We'll need to develop out a more mature design, and an API to go along with this, but I think closure tables will allow us to provide efficient version information in our services with a new API. Below I attach my notes on the design and use of closure tables for reference.

closure-tables-notes.pdf

Comments and expansion of ideas appreciated. @csjx, @amoeba, @gothub, @taojing2002 @laurenwalker

rushirajnenuji commented 4 years ago

Interesting! Thank you for introducing this concept. I can see this getting utilized for the D1 Metrics Service, where we traverse back in the version chain to calculate the metrics.

amoeba commented 4 years ago

Really cool, @mbjones, I hadn't heard of a closure table before. I think having one or more O(1) APIs around version chains would be very helpful across current and future projects.

Another approach I implemented recently and mostly like are recursive common table expressions (CTE). My understanding is that they're O(n) but the O(n) happens inside the database engine so queries for even large hierarchies return in <1ms, as opposed to O(n) via HTTPS which is very expensive by comparison.
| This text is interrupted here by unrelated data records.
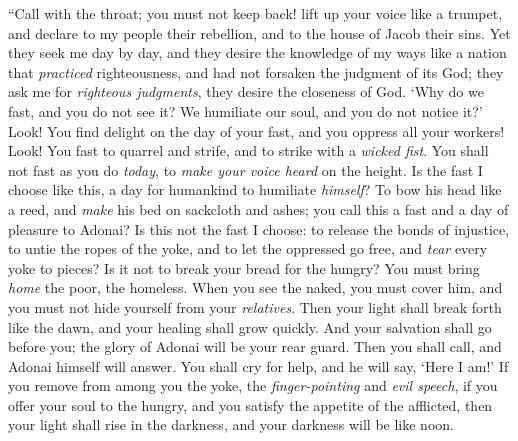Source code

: \begin{biblechapter} %
 “Call with the throat; you must not keep back! 
lift up your voice like a trumpet, 
and declare to my people their rebellion, 
and to the house of Jacob their sins.
\verse Yet they seek me day by day, 
and they desire the knowledge of my ways 
like a nation that \textit{practiced} righteousness, 
and had not forsaken the judgment of its God; 
they ask me for \textit{righteous judgments}, 
they desire the closeness of God.
\verse ‘Why do we fast, and you do not see it? 
We humiliate our soul, and you do not notice it?’ 
Look! You find delight on the day of your fast, 
and you oppress all your workers!
\verse Look! You fast to quarrel and strife, 
and to strike with a \textit{wicked fist}. 
You shall not fast as you do \textit{today}, 
to \textit{make your voice heard} on the height.
\verse Is the fast I choose like this, 
a day for humankind to humiliate \textit{himself}? 
To bow his head like a reed, 
and \textit{make} his bed on sackcloth and ashes; 
you call this a fast 
and a day of pleasure to Adonai?
\verse Is this not the fast I choose: to release the bonds of injustice, 
to untie the ropes of the yoke, 
and to let the oppressed go free, 
and \textit{tear} every yoke to pieces?
\verse Is it not to break your bread for the hungry? 
You must bring \textit{home} the poor, the homeless. 
When you see the naked, you must cover him, 
and you must not hide yourself from your \textit{relatives}.
\verse Then your light shall break forth like the dawn, 
and your healing shall grow quickly. 
And your salvation shall go before you; 
the glory of Adonai will be your rear guard.
\verse Then you shall call, and Adonai himself will answer. 
You shall cry for help, and he will say, ‘Here I am!’ 
If you remove from among you the yoke, 
the \textit{finger-pointing} and \textit{evil speech},
\verse if you offer your soul to the hungry, 
and you satisfy the appetite of the afflicted, 
then your light shall rise in the darkness, 
and your darkness will be like noon.

\end{biblechapter}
The possible benefit I see to CTEs over closure tables is that they don't require a second table and work on existing implicit hierarchies in your tables. As for downsides (from a quick web search) their performance seems to be on the same magnitude as closure tables but a bit slower.

Here's an example:

Given a table like our systemmetadata table in Metacat's database representing a chain from PIDs a->b->c:

guid obsoleted_by obsoletes
a b NULL
b c a
c NULL b

We can query for 'a's descendants (note that the string 'a' is embedded in the query below because we're querying for 'a's descendants):

WITH RECURSIVE
  children(x) AS (
    VALUES ('a')
  UNION
    SELECT guid FROM sysmeta, children
    WHERE sysmeta.obsoletes = children.x
  )
  SELECT guid FROM sysmeta
  WHERE sysmeta.guid IN (select * from children);
guid
a
b
c

A recursive CTE is really effectively asking the query engine to walk from row to row, forming unions with matched rows as it goes. Or at least that's my basic understanding. Food for thought.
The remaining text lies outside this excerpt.